(Task goal): Within this listing, how many lines include the word "currently"? Only the number should be given.

(Records for the exercise):
* * * * * * *
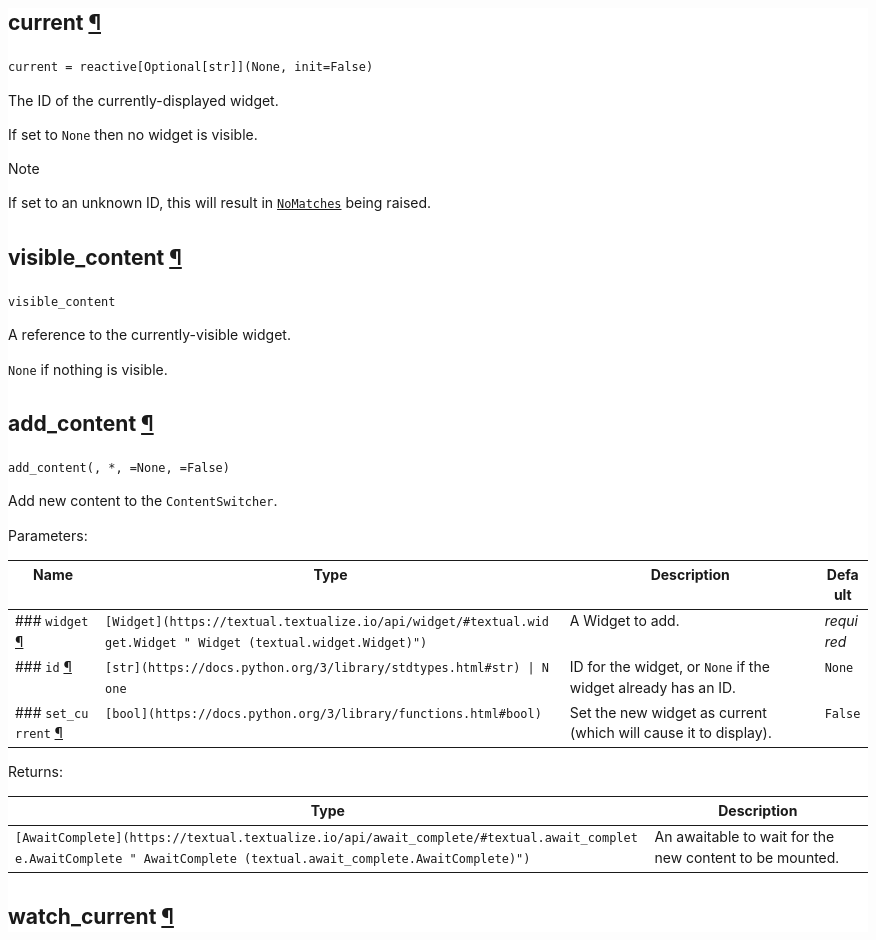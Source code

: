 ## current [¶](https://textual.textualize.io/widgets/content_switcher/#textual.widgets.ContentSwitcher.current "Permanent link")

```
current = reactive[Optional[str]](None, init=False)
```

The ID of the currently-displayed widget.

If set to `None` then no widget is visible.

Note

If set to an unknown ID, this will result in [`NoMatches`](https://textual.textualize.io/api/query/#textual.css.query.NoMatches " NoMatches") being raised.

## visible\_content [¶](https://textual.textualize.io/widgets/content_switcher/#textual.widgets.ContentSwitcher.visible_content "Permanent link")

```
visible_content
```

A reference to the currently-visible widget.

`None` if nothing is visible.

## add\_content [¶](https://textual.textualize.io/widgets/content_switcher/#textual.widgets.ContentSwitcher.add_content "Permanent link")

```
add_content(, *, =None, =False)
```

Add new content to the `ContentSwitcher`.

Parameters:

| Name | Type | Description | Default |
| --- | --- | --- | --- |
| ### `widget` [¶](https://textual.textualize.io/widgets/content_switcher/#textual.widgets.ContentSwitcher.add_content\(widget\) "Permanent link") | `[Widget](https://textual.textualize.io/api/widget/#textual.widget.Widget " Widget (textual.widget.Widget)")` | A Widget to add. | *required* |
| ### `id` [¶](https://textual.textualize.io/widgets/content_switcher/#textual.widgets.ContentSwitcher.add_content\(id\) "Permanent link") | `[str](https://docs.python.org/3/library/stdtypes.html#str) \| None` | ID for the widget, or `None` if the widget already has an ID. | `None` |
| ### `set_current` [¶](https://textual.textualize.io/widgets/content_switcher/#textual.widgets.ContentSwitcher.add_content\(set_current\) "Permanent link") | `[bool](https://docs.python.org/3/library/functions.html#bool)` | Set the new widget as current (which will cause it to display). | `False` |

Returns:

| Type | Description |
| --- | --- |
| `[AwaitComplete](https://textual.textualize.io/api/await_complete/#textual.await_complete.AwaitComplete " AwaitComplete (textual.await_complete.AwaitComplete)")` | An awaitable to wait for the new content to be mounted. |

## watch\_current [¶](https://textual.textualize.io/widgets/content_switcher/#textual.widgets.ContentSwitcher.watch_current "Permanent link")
* * * * * * *
(Exercise result): 2